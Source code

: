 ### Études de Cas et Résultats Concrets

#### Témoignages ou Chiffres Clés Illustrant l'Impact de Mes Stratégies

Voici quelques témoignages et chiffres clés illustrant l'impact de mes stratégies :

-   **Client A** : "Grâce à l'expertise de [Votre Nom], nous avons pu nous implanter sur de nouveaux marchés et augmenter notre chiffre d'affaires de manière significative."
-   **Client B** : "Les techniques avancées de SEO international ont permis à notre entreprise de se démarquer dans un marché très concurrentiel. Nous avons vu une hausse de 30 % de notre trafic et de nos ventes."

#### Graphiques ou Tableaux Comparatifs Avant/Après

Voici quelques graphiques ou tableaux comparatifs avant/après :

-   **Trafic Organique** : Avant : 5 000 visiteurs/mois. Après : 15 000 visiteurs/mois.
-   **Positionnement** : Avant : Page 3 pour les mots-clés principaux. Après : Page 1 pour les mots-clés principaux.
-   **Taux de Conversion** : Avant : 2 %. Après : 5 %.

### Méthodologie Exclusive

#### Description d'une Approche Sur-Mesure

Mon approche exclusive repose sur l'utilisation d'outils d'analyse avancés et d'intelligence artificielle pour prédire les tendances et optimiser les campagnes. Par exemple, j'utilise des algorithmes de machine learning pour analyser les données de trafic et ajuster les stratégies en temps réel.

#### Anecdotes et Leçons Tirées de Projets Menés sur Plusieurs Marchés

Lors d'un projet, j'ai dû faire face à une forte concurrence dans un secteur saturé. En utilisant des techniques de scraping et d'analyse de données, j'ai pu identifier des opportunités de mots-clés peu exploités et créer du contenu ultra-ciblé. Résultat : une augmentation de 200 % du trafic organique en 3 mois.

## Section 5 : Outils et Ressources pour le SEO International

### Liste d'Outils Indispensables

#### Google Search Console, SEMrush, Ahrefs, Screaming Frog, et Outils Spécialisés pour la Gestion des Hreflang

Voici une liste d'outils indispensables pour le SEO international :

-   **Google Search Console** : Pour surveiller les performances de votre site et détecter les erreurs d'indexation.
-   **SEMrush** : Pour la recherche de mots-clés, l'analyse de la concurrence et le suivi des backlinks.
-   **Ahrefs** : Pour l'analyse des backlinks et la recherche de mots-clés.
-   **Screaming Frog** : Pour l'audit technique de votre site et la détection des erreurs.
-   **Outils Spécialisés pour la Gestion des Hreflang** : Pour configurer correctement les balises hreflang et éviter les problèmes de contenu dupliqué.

## Task brief
Repeat the entries above verbatim, but only from the line that has "#### Témoignages ou" down to the line that has "Voici quelques témoignages", inclusive.

## Exercise solution
#### Témoignages ou Chiffres Clés Illustrant l'Impact de Mes Stratégies

Voici quelques témoignages et chiffres clés illustrant l'impact de mes stratégies :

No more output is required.